Anthony Ferrara has posted the latest in his "Beyond" series today with this new post - "Beyond Clean Code". In it he looks at the idea of "clean code" and proposed a different way to think about its creation.

This is the fourth post in my "Beyond" series. The previous three posts focused on re-imagining OOP and questioning some of the core beliefs that we have come to take for granted. This one is going to be slightly different, in that I want to talk about another angle of writing code: the process itself. We always talk about how code should be clean, but how do you write clean code?

He starts with an overview of what it means for code to be "clean" with some of the common criteria including clear code flow, short routines and using libraries for complex tasks. He proposes that a change in perspective is needed away from "pretty code" and more towards code that contributes to the business value of the product. Following through on this pattern of thought, he proposes a more effective method than focusing on just clean code - DIRTI (Develop, Isolate, Refactor, Test and Integrate).
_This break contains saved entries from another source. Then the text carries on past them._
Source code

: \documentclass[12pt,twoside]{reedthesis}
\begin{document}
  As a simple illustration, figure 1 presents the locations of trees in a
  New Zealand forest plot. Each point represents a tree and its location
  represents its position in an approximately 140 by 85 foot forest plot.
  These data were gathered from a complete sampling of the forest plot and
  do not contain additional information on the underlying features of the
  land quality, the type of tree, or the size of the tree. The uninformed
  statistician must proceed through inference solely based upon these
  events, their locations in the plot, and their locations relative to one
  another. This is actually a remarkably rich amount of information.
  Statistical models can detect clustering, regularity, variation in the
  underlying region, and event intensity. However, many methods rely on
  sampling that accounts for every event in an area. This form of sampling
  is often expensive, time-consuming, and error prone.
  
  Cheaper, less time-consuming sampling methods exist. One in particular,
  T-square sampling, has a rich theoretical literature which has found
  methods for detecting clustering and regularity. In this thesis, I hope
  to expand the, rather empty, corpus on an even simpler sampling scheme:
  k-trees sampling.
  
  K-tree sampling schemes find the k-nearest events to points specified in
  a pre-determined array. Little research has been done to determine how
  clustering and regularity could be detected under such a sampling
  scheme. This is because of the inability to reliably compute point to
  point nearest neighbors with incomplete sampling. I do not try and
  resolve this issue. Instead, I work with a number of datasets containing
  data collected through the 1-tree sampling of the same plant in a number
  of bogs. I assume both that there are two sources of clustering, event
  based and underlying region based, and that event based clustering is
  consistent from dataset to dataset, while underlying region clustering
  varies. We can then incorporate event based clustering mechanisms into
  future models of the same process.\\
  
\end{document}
The real beauty of this approach is that it assumes that you don't know your abstractions before you start. This will help you understand the problem (and the solution) as you write it. [...] Initially, when you don't fully understand the solution, you will develop, isolate and refactor over and over until you fully understand the solution that you're building. Once that understanding solidifies, you're going to tend to spend more time in the later parts (Refactor Test and Integrate).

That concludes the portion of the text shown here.